▸ YOUR INSTRUCTIONS
Scan the data below and give the number of lines that include the word "Details", with no other words.
*** Opening of MATERIAL FOR THIS EXERCISE ***
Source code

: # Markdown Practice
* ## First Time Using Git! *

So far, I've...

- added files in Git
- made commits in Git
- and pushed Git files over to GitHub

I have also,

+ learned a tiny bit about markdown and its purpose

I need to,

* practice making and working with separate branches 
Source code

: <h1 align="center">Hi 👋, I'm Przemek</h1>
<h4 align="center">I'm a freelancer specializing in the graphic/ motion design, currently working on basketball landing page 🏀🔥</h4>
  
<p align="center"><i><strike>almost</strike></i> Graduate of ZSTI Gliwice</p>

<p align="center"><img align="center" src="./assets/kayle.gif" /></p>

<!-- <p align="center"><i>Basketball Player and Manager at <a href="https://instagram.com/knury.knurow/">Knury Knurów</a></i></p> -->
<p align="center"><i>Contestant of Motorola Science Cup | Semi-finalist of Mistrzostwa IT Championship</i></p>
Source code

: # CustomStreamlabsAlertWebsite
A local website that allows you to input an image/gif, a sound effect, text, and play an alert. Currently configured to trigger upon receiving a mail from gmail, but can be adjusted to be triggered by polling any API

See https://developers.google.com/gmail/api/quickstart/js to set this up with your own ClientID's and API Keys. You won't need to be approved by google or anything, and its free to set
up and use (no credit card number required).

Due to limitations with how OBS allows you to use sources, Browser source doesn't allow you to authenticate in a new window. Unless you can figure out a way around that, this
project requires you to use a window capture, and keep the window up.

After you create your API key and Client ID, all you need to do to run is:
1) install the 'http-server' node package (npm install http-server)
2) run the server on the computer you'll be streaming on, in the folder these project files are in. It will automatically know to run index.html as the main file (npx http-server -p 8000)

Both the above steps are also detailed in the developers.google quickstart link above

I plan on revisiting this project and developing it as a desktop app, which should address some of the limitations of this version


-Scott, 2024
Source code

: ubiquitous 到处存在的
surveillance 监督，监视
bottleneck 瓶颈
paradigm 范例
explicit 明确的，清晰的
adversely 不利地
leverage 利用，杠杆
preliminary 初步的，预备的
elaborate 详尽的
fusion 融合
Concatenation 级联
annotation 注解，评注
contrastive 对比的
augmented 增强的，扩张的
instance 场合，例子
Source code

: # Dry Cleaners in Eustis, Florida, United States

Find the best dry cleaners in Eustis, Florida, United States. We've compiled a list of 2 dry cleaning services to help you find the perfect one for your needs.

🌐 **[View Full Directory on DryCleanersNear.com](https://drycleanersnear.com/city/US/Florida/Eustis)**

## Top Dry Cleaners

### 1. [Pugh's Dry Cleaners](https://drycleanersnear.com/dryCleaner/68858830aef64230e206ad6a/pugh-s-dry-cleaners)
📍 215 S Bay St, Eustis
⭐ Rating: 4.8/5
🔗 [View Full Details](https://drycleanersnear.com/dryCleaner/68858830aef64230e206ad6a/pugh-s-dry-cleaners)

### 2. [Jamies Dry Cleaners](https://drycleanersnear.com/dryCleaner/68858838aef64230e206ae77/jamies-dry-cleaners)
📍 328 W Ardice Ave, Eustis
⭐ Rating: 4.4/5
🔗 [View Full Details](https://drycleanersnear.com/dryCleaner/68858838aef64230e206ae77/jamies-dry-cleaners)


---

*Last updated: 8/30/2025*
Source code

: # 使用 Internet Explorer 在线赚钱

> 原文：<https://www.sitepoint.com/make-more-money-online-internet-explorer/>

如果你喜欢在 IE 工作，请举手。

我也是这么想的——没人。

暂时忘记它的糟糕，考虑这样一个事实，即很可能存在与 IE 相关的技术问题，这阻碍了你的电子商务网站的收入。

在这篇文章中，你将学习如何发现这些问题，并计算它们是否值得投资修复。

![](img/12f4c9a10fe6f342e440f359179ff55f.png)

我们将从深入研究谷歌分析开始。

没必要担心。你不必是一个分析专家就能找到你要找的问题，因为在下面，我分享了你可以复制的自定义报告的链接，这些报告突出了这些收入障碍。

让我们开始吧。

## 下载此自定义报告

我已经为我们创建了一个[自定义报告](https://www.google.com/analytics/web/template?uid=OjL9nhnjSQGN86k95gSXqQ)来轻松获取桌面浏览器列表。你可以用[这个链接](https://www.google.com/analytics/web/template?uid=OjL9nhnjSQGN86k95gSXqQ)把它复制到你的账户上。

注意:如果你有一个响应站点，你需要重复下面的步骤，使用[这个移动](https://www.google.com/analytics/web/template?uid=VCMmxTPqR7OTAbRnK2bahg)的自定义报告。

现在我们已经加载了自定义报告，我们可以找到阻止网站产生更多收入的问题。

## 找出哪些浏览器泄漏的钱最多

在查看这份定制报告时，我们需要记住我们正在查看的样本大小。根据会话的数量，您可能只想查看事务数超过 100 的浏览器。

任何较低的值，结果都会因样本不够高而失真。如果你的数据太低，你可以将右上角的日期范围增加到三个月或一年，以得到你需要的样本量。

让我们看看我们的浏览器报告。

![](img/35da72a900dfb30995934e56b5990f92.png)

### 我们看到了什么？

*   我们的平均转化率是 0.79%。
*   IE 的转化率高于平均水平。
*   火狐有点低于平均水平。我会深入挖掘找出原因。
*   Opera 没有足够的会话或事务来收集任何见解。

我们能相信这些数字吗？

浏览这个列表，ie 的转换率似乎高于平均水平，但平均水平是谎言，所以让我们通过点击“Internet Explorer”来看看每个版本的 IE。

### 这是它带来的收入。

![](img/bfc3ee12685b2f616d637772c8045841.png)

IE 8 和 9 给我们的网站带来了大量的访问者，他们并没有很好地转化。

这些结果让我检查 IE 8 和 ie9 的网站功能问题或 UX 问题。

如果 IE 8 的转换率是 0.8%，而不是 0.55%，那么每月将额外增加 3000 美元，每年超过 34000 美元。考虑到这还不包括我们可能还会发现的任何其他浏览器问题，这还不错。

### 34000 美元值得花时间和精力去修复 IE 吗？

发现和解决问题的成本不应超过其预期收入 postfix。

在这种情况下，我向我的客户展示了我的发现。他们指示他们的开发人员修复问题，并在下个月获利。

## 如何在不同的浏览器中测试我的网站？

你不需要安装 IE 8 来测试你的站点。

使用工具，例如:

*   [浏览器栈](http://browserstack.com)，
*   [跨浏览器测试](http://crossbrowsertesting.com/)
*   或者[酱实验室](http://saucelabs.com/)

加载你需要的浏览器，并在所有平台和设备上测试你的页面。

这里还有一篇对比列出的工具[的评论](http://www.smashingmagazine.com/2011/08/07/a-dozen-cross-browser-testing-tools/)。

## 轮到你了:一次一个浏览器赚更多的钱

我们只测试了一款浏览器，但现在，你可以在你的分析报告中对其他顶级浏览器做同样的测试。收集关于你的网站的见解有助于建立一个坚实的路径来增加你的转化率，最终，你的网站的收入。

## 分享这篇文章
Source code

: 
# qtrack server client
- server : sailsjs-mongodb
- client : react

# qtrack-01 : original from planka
*** Close of MATERIAL FOR THIS EXERCISE ***
▸ SOLUTION FOR THIS PROBLEM
2